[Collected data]
::::::

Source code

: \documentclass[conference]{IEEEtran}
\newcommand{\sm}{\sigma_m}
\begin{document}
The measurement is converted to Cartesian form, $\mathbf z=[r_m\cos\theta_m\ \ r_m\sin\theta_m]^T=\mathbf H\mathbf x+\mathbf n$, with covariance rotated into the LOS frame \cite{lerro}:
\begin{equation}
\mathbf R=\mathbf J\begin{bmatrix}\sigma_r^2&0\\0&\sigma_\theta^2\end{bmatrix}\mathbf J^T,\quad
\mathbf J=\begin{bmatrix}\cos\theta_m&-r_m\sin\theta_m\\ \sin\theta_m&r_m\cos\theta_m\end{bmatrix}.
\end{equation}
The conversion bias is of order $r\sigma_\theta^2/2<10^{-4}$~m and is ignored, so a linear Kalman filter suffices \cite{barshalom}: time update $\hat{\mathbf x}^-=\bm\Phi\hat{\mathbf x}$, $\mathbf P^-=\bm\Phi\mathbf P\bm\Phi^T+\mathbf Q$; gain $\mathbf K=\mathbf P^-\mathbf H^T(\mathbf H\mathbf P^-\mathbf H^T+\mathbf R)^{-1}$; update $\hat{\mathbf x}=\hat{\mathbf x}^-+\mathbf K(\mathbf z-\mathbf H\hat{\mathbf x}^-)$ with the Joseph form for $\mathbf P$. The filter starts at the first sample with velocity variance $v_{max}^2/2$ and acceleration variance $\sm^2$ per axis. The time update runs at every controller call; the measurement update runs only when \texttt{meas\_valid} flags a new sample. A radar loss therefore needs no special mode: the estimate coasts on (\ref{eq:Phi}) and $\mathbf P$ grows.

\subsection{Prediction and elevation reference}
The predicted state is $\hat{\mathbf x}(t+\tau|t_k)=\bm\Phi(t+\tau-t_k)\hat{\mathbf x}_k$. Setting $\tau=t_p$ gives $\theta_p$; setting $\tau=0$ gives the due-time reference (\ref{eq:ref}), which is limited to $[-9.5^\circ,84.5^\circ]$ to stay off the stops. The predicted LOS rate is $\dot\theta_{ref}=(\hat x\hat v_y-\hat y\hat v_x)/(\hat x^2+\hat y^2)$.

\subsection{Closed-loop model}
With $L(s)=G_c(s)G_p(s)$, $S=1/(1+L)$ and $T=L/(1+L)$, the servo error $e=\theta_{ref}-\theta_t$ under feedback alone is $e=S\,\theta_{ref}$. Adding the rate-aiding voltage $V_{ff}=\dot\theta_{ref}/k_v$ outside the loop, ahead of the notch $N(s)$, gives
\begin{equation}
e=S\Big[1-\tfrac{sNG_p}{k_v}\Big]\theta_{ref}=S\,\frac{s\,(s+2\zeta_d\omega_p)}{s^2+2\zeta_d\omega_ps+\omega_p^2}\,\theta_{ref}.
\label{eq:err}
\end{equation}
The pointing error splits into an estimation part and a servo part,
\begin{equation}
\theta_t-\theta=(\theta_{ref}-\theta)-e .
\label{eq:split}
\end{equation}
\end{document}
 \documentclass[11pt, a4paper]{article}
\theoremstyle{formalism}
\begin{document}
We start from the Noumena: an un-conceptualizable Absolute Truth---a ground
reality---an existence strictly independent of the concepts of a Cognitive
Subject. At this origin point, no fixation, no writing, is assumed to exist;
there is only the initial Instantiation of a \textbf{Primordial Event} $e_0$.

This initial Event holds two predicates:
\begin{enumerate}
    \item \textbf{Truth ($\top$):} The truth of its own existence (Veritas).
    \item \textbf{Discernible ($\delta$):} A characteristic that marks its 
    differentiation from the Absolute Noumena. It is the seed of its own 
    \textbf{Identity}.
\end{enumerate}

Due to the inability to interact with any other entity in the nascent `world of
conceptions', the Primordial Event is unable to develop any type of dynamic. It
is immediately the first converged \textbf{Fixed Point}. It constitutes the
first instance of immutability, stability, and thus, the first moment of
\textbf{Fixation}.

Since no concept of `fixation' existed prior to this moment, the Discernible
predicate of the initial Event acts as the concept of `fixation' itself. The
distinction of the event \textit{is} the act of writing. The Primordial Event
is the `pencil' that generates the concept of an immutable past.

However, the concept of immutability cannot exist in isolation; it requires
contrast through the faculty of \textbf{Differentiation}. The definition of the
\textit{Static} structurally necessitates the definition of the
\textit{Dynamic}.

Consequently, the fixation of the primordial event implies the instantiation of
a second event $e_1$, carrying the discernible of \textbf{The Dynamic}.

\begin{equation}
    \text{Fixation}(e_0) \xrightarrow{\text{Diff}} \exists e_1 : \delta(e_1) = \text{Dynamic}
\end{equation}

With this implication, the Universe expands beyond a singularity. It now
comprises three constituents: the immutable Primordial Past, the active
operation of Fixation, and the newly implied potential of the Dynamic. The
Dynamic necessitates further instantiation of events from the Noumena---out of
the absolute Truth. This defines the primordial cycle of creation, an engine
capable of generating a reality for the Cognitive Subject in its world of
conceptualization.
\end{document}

::::::

* _Work task_: If a line of the records includes the string "definition", copy it out.

* _Finished task_:
contrast through the faculty of \textbf{Differentiation}. The definition of the
\textit{Static} structurally necessitates the definition of the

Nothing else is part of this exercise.